Kenya’s seasonal flu patterns are well understood from years of data. The country typically experiences two distinct flu peaks each year: one between February and March, and a second between July and November. The July-to-November wave usually accounts for about 58 per cent of annual cases.
What has concerned health workers this year is that the surge began as early as January – months before Kenya’s usual first peak – and that the number of cases in January alone has already surpassed normal levels for that time of year. Nairobi, Kisumu, Mombasa and Uasin Gishu have historically recorded the highest numbers of cases nationally, a pattern linked to population density and the high volume of travel on public transport.
Research has also shown that flu spreads more easily in Kenya during cooler, drier conditions, which helps explain why cases go up during the rainy seasons.
Kenya is among the most affected countries in East Africa, both in terms of its ability to track the disease and the number of cases it records. A ten-year study of flu outbreaks across 25 African countries mapped the different seasonal patterns of Kenya’s neighbours.
Uganda follows a southern-hemisphere pattern, experiencing a single six-month flu season beginning in June or July.
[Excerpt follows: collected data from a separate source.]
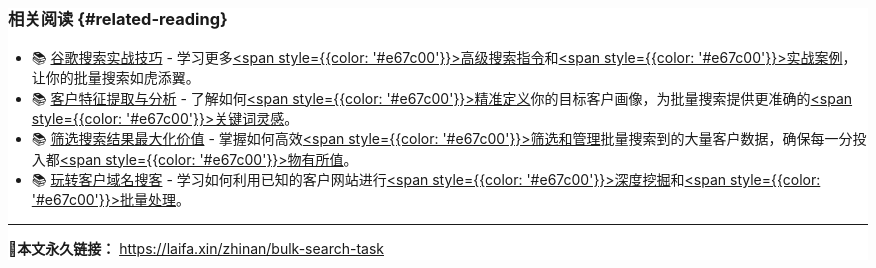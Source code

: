 ### 相关阅读 {#related-reading}

- 📚 [谷歌搜索实战技巧](./search-practice-section) - 学习更多<u><span style={{color: '#e67c00'}}>高级搜索指令</span></u>和<u><span style={{color: '#e67c00'}}>实战案例</span></u>，让你的批量搜索如虎添翼。
- 📚 [客户特征提取与分析](./feature-analysis-section) - 了解如何<u><span style={{color: '#e67c00'}}>精准定义</span></u>你的目标客户画像，为批量搜索提供更准确的<u><span style={{color: '#e67c00'}}>关键词灵感</span></u>。
- 📚 [筛选搜索结果最大化价值](./filter-search-results) - 掌握如何高效<u><span style={{color: '#e67c00'}}>筛选和管理</span></u>批量搜索到的大量客户数据，确保每一分投入都<u><span style={{color: '#e67c00'}}>物有所值</span></u>。
- 📚 [玩转客户域名搜客](./customer-website-search) - 学习如何利用已知的客户网站进行<u><span style={{color: '#e67c00'}}>深度挖掘</span></u>和<u><span style={{color: '#e67c00'}}>批量处理</span></u>。

---

🔗**本文永久链接：** https://laifa.xin/zhinan/bulk-search-task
This means Uganda’s main wave arrives months after Kenya’s first peak.
Tanzania’s pattern is closer to the northern hemisphere, with flu activity tending to peak between January and April, meaning it may be experiencing a similar surge in early 2026.
Rwanda presents a more complex picture, with no clear seasonal pattern and generally low numbers of flu cases recorded.
Kenya’s flu tracking system is the oldest in the region – launched in 2006 – which partly explains why its case numbers are higher than its neighbours: it has simply been counting for longer.
Seasonal flu vaccines are available in Kenya, mainly through private hospitals and clinics, ranging between Ksh2500 – Ksh5000, according to Gavi, the vaccine alliance data. However, take-up remains low, hindered by limited public awareness, cost and poor access outside major cities.
The WHO updates its recommended vaccine recipe each year based on global monitoring, including data from Kenya. The H1N1 (pdm09) strain – first detected in Kenya in 2009 – has remained under close international watch because of its potential to evolve into more dangerous forms.
For now, health authorities are urging Kenyans not to let their guard down. For Joseph Otinya, still driving his matatu through the city each day, the lesson has already been learned.
“I am now wearing a mask every day,” he said. “I cannot afford to be sick, and I cannot afford to make my passengers sick either.”